WHAT IS REQUIRED: Look for "wssvr" in the records and copy every line that has it.

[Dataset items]
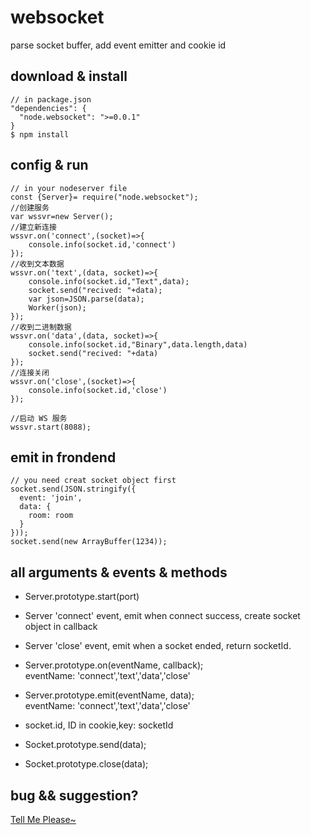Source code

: # websocket

parse socket buffer, add event emitter and cookie id

## download & install
    // in package.json
    "dependencies": {
      "node.websocket": ">=0.0.1"
    }
    $ npm install

## config & run
    
    // in your nodeserver file
    const {Server}= require("node.websocket");
    //创建服务
    var wssvr=new Server();
    //建立新连接
    wssvr.on('connect',(socket)=>{
        console.info(socket.id,'connect')
    });
    //收到文本数据
    wssvr.on('text',(data, socket)=>{
        console.info(socket.id,"Text",data);
        socket.send("recived: "+data);
        var json=JSON.parse(data);
        Worker(json);
    });
    //收到二进制数据
    wssvr.on('data',(data, socket)=>{
        console.info(socket.id,"Binary",data.length,data)
        socket.send("recived: "+data)
    });
    //连接关闭
    wssvr.on('close',(socket)=>{
        console.info(socket.id,'close')
    });

    //启动 WS 服务
    wssvr.start(8088);

## emit in frondend
    // you need creat socket object first
    socket.send(JSON.stringify({
      event: 'join',
      data: {
        room: room
      }
    }));
    socket.send(new ArrayBuffer(1234));

## all arguments & events & methods

* Server.prototype.start(port)

* Server 'connect' event, emit when connect success, create socket object in callback

* Server 'close' event, emit when a socket ended, return socketId.

* Server.prototype.on(eventName, callback);  
    eventName: 'connect','text','data','close'

* Server.prototype.emit(eventName, data);  
    eventName: 'connect','text','data','close'

* socket.id, ID in cookie,key: socketId

* Socket.prototype.send(data);

* Socket.prototype.close(data);

## bug && suggestion?
[Tell Me Please~](https://github.com/lzpong/node.websocket/issues)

FINISHED TASK:
    var wssvr=new Server();
    wssvr.on('connect',(socket)=>{
    wssvr.on('text',(data, socket)=>{
    wssvr.on('data',(data, socket)=>{
    wssvr.on('close',(socket)=>{
    wssvr.start(8088);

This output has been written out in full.